A word-for-word repeat of the records below is what this calls for.

Dataset entries
☆ ☆ ☆ ☆

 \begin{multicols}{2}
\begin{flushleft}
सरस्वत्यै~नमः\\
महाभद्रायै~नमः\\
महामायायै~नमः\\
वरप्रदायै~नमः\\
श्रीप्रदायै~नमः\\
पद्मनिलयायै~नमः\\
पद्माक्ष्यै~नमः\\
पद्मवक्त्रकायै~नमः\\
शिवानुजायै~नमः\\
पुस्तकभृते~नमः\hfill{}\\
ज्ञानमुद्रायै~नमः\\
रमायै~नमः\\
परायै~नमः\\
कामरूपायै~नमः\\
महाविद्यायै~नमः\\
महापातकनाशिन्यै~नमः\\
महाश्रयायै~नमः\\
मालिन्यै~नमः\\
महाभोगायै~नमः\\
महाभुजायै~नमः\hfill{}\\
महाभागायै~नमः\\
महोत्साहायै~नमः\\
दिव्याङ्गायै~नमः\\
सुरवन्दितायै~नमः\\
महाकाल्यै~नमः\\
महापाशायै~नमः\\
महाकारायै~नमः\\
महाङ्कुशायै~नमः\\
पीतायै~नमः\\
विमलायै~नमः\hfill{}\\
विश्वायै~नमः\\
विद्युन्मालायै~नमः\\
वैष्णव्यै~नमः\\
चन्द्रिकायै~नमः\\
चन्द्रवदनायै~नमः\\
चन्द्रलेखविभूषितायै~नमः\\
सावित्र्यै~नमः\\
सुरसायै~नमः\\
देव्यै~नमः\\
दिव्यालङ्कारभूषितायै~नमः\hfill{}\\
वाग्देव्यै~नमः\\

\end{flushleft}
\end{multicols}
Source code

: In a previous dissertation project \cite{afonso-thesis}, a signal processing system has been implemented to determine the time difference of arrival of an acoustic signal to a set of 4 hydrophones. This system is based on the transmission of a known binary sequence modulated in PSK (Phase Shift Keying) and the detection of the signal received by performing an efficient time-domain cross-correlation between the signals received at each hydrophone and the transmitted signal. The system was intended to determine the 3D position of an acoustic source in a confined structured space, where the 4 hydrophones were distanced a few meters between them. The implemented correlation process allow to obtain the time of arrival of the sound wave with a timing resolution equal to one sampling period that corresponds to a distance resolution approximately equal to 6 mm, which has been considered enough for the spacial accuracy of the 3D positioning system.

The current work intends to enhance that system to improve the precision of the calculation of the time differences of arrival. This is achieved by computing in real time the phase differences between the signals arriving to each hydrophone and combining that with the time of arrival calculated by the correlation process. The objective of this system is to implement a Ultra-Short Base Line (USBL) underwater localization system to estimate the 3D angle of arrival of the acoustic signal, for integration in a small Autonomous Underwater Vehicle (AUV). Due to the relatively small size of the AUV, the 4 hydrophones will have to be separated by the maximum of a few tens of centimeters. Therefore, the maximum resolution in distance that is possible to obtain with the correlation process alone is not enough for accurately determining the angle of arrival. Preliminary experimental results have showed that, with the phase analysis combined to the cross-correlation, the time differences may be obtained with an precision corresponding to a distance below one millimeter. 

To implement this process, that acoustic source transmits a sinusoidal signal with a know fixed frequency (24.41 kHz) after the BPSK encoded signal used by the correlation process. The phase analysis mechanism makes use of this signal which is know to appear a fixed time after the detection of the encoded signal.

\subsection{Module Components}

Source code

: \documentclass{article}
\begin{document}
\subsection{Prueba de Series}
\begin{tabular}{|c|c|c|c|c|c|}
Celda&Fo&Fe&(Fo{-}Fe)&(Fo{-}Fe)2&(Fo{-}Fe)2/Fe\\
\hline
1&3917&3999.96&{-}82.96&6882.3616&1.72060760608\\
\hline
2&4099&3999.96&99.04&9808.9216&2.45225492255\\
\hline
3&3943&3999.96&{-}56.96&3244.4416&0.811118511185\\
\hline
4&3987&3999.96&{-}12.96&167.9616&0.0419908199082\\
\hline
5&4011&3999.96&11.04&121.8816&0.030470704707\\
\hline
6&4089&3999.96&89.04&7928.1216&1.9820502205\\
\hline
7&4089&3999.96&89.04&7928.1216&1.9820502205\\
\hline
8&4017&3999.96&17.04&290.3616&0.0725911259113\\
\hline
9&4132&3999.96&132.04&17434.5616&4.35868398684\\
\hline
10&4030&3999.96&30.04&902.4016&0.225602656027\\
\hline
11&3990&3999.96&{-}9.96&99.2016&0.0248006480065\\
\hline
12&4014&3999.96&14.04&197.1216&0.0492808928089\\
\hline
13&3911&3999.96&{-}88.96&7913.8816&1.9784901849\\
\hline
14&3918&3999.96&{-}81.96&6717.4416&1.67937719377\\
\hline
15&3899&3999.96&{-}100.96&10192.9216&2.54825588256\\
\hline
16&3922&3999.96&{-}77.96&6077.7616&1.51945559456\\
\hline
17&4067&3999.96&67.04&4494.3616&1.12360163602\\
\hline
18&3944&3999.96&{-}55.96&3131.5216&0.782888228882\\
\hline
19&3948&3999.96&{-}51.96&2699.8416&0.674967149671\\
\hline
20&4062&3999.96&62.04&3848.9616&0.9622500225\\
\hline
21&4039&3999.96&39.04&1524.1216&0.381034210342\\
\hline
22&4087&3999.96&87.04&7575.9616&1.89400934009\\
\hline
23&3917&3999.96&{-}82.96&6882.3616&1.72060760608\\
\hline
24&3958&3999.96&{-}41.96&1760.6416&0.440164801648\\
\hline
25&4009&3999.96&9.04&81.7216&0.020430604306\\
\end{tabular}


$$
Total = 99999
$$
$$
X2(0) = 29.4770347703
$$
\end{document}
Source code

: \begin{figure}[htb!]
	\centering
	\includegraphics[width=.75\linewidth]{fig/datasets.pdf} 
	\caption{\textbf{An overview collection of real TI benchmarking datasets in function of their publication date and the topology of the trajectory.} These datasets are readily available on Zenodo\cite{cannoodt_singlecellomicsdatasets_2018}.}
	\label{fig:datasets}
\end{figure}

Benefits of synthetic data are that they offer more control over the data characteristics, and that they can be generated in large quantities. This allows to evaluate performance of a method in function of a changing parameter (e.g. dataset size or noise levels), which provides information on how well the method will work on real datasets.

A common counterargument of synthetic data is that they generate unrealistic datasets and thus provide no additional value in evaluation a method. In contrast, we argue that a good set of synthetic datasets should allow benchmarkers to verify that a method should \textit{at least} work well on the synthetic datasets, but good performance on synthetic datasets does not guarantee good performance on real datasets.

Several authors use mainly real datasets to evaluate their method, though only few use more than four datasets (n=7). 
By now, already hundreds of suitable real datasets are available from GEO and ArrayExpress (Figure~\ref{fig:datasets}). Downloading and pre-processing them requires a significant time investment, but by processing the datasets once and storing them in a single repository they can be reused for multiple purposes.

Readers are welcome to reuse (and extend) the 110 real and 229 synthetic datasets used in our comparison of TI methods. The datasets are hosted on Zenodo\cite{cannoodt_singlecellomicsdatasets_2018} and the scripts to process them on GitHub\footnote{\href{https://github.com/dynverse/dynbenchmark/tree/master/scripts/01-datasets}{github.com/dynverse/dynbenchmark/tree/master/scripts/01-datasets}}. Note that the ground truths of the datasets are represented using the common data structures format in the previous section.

☆ ☆ ☆ ☆

▸ RESPONSE
 \begin{multicols}{2}
\begin{flushleft}
सरस्वत्यै~नमः\\
महाभद्रायै~नमः\\
महामायायै~नमः\\
वरप्रदायै~नमः\\
श्रीप्रदायै~नमः\\
पद्मनिलयायै~नमः\\
पद्माक्ष्यै~नमः\\
पद्मवक्त्रकायै~नमः\\
शिवानुजायै~नमः\\
पुस्तकभृते~नमः\hfill{}\\
ज्ञानमुद्रायै~नमः\\
रमायै~नमः\\
परायै~नमः\\
कामरूपायै~नमः\\
महाविद्यायै~नमः\\
महापातकनाशिन्यै~नमः\\
महाश्रयायै~नमः\\
मालिन्यै~नमः\\
महाभोगायै~नमः\\
महाभुजायै~नमः\hfill{}\\
महाभागायै~नमः\\
महोत्साहायै~नमः\\
दिव्याङ्गायै~नमः\\
सुरवन्दितायै~नमः\\
महाकाल्यै~नमः\\
महापाशायै~नमः\\
महाकारायै~नमः\\
महाङ्कुशायै~नमः\\
पीतायै~नमः\\
विमलायै~नमः\hfill{}\\
विश्वायै~नमः\\
विद्युन्मालायै~नमः\\
वैष्णव्यै~नमः\\
चन्द्रिकायै~नमः\\
चन्द्रवदनायै~नमः\\
चन्द्रलेखविभूषितायै~नमः\\
सावित्र्यै~नमः\\
सुरसायै~नमः\\
देव्यै~नमः\\
दिव्यालङ्कारभूषितायै~नमः\hfill{}\\
वाग्देव्यै~नमः\\

\end{flushleft}
\end{multicols}
Source code

: In a previous dissertation project \cite{afonso-thesis}, a signal processing system has been implemented to determine the time difference of arrival of an acoustic signal to a set of 4 hydrophones. This system is based on the transmission of a known binary sequence modulated in PSK (Phase Shift Keying) and the detection of the signal received by performing an efficient time-domain cross-correlation between the signals received at each hydrophone and the transmitted signal. The system was intended to determine the 3D position of an acoustic source in a confined structured space, where the 4 hydrophones were distanced a few meters between them. The implemented correlation process allow to obtain the time of arrival of the sound wave with a timing resolution equal to one sampling period that corresponds to a distance resolution approximately equal to 6 mm, which has been considered enough for the spacial accuracy of the 3D positioning system.

The current work intends to enhance that system to improve the precision of the calculation of the time differences of arrival. This is achieved by computing in real time the phase differences between the signals arriving to each hydrophone and combining that with the time of arrival calculated by the correlation process. The objective of this system is to implement a Ultra-Short Base Line (USBL) underwater localization system to estimate the 3D angle of arrival of the acoustic signal, for integration in a small Autonomous Underwater Vehicle (AUV). Due to the relatively small size of the AUV, the 4 hydrophones will have to be separated by the maximum of a few tens of centimeters. Therefore, the maximum resolution in distance that is possible to obtain with the correlation process alone is not enough for accurately determining the angle of arrival. Preliminary experimental results have showed that, with the phase analysis combined to the cross-correlation, the time differences may be obtained with an precision corresponding to a distance below one millimeter. 

To implement this process, that acoustic source transmits a sinusoidal signal with a know fixed frequency (24.41 kHz) after the BPSK encoded signal used by the correlation process. The phase analysis mechanism makes use of this signal which is know to appear a fixed time after the detection of the encoded signal.

\subsection{Module Components}

Source code

: \documentclass{article}
\begin{document}
\subsection{Prueba de Series}
\begin{tabular}{|c|c|c|c|c|c|}
Celda&Fo&Fe&(Fo{-}Fe)&(Fo{-}Fe)2&(Fo{-}Fe)2/Fe\\
\hline
1&3917&3999.96&{-}82.96&6882.3616&1.72060760608\\
\hline
2&4099&3999.96&99.04&9808.9216&2.45225492255\\
\hline
3&3943&3999.96&{-}56.96&3244.4416&0.811118511185\\
\hline
4&3987&3999.96&{-}12.96&167.9616&0.0419908199082\\
\hline
5&4011&3999.96&11.04&121.8816&0.030470704707\\
\hline
6&4089&3999.96&89.04&7928.1216&1.9820502205\\
\hline
7&4089&3999.96&89.04&7928.1216&1.9820502205\\
\hline
8&4017&3999.96&17.04&290.3616&0.0725911259113\\
\hline
9&4132&3999.96&132.04&17434.5616&4.35868398684\\
\hline
10&4030&3999.96&30.04&902.4016&0.225602656027\\
\hline
11&3990&3999.96&{-}9.96&99.2016&0.0248006480065\\
\hline
12&4014&3999.96&14.04&197.1216&0.0492808928089\\
\hline
13&3911&3999.96&{-}88.96&7913.8816&1.9784901849\\
\hline
14&3918&3999.96&{-}81.96&6717.4416&1.67937719377\\
\hline
15&3899&3999.96&{-}100.96&10192.9216&2.54825588256\\
\hline
16&3922&3999.96&{-}77.96&6077.7616&1.51945559456\\
\hline
17&4067&3999.96&67.04&4494.3616&1.12360163602\\
\hline
18&3944&3999.96&{-}55.96&3131.5216&0.782888228882\\
\hline
19&3948&3999.96&{-}51.96&2699.8416&0.674967149671\\
\hline
20&4062&3999.96&62.04&3848.9616&0.9622500225\\
\hline
21&4039&3999.96&39.04&1524.1216&0.381034210342\\
\hline
22&4087&3999.96&87.04&7575.9616&1.89400934009\\
\hline
23&3917&3999.96&{-}82.96&6882.3616&1.72060760608\\
\hline
24&3958&3999.96&{-}41.96&1760.6416&0.440164801648\\
\hline
25&4009&3999.96&9.04&81.7216&0.020430604306\\
\end{tabular}


$$
Total = 99999
$$
$$
X2(0) = 29.4770347703
$$
\end{document}
Source code

: \begin{figure}[htb!]
	\centering
	\includegraphics[width=.75\linewidth]{fig/datasets.pdf} 
	\caption{\textbf{An overview collection of real TI benchmarking datasets in function of their publication date and the topology of the trajectory.} These datasets are readily available on Zenodo\cite{cannoodt_singlecellomicsdatasets_2018}.}
	\label{fig:datasets}
\end{figure}

Benefits of synthetic data are that they offer more control over the data characteristics, and that they can be generated in large quantities. This allows to evaluate performance of a method in function of a changing parameter (e.g. dataset size or noise levels), which provides information on how well the method will work on real datasets.

A common counterargument of synthetic data is that they generate unrealistic datasets and thus provide no additional value in evaluation a method. In contrast, we argue that a good set of synthetic datasets should allow benchmarkers to verify that a method should \textit{at least} work well on the synthetic datasets, but good performance on synthetic datasets does not guarantee good performance on real datasets.

Several authors use mainly real datasets to evaluate their method, though only few use more than four datasets (n=7). 
By now, already hundreds of suitable real datasets are available from GEO and ArrayExpress (Figure~\ref{fig:datasets}). Downloading and pre-processing them requires a significant time investment, but by processing the datasets once and storing them in a single repository they can be reused for multiple purposes.

Readers are welcome to reuse (and extend) the 110 real and 229 synthetic datasets used in our comparison of TI methods. The datasets are hosted on Zenodo\cite{cannoodt_singlecellomicsdatasets_2018} and the scripts to process them on GitHub\footnote{\href{https://github.com/dynverse/dynbenchmark/tree/master/scripts/01-datasets}{github.com/dynverse/dynbenchmark/tree/master/scripts/01-datasets}}. Note that the ground truths of the datasets are represented using the common data structures format in the previous section.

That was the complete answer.